- Task to complete
Print every entry below again. Nothing may differ from the original.

(Plain-text document sources)
================================

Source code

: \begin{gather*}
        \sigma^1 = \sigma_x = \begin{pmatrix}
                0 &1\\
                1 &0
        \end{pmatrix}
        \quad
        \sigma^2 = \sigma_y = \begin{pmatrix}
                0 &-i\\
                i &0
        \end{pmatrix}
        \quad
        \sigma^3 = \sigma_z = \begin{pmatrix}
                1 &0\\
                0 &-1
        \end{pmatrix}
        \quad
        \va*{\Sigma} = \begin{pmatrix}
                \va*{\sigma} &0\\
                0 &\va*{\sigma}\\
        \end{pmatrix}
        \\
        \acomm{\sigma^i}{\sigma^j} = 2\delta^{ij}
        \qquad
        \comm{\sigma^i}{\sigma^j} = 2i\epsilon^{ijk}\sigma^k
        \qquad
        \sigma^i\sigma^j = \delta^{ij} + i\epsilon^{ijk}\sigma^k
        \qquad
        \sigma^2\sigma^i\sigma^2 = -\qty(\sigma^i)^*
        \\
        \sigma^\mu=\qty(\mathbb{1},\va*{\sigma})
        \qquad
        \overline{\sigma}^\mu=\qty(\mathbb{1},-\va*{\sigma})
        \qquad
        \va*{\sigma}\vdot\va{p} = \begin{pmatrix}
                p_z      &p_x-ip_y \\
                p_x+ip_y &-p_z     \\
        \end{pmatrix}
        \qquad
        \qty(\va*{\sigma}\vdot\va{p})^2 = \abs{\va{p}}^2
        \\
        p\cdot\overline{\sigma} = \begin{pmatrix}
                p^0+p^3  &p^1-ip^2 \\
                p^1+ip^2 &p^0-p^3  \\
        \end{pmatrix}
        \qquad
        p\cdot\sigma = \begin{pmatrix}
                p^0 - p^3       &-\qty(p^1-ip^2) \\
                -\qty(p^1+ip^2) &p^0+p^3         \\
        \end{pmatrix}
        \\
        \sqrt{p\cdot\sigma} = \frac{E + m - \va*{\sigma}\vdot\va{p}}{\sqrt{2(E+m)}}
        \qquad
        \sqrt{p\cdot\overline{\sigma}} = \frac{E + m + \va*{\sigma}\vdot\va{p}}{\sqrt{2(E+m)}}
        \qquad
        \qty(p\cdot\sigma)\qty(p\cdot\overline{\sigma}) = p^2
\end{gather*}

================================

- Response to the task
Source code

: \begin{gather*}
        \sigma^1 = \sigma_x = \begin{pmatrix}
                0 &1\\
                1 &0
        \end{pmatrix}
        \quad
        \sigma^2 = \sigma_y = \begin{pmatrix}
                0 &-i\\
                i &0
        \end{pmatrix}
        \quad
        \sigma^3 = \sigma_z = \begin{pmatrix}
                1 &0\\
                0 &-1
        \end{pmatrix}
        \quad
        \va*{\Sigma} = \begin{pmatrix}
                \va*{\sigma} &0\\
                0 &\va*{\sigma}\\
        \end{pmatrix}
        \\
        \acomm{\sigma^i}{\sigma^j} = 2\delta^{ij}
        \qquad
        \comm{\sigma^i}{\sigma^j} = 2i\epsilon^{ijk}\sigma^k
        \qquad
        \sigma^i\sigma^j = \delta^{ij} + i\epsilon^{ijk}\sigma^k
        \qquad
        \sigma^2\sigma^i\sigma^2 = -\qty(\sigma^i)^*
        \\
        \sigma^\mu=\qty(\mathbb{1},\va*{\sigma})
        \qquad
        \overline{\sigma}^\mu=\qty(\mathbb{1},-\va*{\sigma})
        \qquad
        \va*{\sigma}\vdot\va{p} = \begin{pmatrix}
                p_z      &p_x-ip_y \\
                p_x+ip_y &-p_z     \\
        \end{pmatrix}
        \qquad
        \qty(\va*{\sigma}\vdot\va{p})^2 = \abs{\va{p}}^2
        \\
        p\cdot\overline{\sigma} = \begin{pmatrix}
                p^0+p^3  &p^1-ip^2 \\
                p^1+ip^2 &p^0-p^3  \\
        \end{pmatrix}
        \qquad
        p\cdot\sigma = \begin{pmatrix}
                p^0 - p^3       &-\qty(p^1-ip^2) \\
                -\qty(p^1+ip^2) &p^0+p^3         \\
        \end{pmatrix}
        \\
        \sqrt{p\cdot\sigma} = \frac{E + m - \va*{\sigma}\vdot\va{p}}{\sqrt{2(E+m)}}
        \qquad
        \sqrt{p\cdot\overline{\sigma}} = \frac{E + m + \va*{\sigma}\vdot\va{p}}{\sqrt{2(E+m)}}
        \qquad
        \qty(p\cdot\sigma)\qty(p\cdot\overline{\sigma}) = p^2
\end{gather*}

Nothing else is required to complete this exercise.